SSD performance at a glance

NVMe is a storage protocol designed specifically with SSDs in mind. With the elimination of the intermediating SATA HBA layer, NVMe allows SSDs to communicate directly with the CPU via the PCIe bus, opening channels for ground-breaking performance improvements. To put it into perspective, the performance limit of the SATA III bus is 6Gb/s, meaning a SATA SSD can offer a max of 550MB/s of throughput after overhead. A single PCIe 3.0 lane can offer 1GB/s (bidirectional) of throughput, so a PCIe 3x4 SSD can reach a throughput of up to 4GB/s read/write. That goes up to 8GB/s (bidirectional) for PCIe Gen 4X4 SSDs. The performance limitation here moves from the protocol to the NAND media, which has been undergoing tremendous development in recent years, allowing manufacturers to squeeze the highest density and performance into the smallest form factors.
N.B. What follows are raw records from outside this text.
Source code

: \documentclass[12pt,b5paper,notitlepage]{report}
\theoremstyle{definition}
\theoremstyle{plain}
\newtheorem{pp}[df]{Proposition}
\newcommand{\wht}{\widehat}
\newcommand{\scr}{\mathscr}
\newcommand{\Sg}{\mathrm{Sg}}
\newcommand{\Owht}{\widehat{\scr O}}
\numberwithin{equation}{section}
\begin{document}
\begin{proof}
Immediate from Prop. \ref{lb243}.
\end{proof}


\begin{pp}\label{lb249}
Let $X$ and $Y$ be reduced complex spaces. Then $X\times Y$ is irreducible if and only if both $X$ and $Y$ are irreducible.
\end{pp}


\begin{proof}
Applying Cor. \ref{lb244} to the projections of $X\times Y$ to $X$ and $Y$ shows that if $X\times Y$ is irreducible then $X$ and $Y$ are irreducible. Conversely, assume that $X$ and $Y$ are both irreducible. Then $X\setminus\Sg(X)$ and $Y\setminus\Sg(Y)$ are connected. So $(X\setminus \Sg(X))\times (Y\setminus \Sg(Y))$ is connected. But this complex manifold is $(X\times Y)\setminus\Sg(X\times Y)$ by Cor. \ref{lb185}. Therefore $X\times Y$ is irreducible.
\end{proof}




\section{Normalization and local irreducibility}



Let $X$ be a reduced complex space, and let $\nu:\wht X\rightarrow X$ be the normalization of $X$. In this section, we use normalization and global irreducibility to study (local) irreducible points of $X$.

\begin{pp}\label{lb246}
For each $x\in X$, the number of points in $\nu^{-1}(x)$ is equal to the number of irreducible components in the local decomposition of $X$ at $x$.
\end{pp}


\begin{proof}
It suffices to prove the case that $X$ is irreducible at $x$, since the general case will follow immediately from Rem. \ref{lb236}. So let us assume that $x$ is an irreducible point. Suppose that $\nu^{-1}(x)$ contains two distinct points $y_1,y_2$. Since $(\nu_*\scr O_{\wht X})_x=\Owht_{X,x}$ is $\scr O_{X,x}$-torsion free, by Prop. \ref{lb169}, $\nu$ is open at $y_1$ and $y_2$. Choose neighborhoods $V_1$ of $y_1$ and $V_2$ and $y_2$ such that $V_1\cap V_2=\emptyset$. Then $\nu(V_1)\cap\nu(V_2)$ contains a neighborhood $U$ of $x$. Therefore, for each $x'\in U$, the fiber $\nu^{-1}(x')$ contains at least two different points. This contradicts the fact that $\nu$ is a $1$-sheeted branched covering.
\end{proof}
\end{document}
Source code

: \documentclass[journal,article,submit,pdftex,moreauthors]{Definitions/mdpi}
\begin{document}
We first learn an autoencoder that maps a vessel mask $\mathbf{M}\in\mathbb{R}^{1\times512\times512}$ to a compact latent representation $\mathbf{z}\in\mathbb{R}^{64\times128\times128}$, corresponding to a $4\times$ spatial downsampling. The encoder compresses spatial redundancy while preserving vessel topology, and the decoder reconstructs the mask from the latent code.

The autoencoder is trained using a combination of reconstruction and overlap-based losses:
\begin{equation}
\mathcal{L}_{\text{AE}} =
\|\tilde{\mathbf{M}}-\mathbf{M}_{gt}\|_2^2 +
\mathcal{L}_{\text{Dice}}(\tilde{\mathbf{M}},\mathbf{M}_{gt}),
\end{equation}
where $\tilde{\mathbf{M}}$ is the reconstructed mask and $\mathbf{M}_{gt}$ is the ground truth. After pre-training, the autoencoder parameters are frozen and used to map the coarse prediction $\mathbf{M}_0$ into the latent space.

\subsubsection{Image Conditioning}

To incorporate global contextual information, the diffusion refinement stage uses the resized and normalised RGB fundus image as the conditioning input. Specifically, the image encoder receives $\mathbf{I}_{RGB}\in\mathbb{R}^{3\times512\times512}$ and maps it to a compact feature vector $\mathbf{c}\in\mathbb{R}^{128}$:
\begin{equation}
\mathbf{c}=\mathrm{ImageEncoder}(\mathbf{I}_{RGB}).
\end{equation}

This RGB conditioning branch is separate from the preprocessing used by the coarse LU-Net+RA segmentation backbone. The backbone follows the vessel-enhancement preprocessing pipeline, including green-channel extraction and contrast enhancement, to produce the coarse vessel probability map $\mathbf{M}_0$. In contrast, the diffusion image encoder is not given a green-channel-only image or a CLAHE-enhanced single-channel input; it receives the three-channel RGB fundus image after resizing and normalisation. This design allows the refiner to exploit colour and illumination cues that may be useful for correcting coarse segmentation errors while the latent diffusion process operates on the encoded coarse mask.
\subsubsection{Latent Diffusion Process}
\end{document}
Protocol latency is also greatly reduced with NVMe due to the shortened and optimised datapath, allowing lower latency than SATA/SAS. The management of queues in NVMe devices is also handled more efficiently by the CPU due to the I/O processing doorbell signalling which significantly reduces CPU overhead. In addition, NVMe devices are supported by most major operating systems due to the massive development effort carried out in the past decade.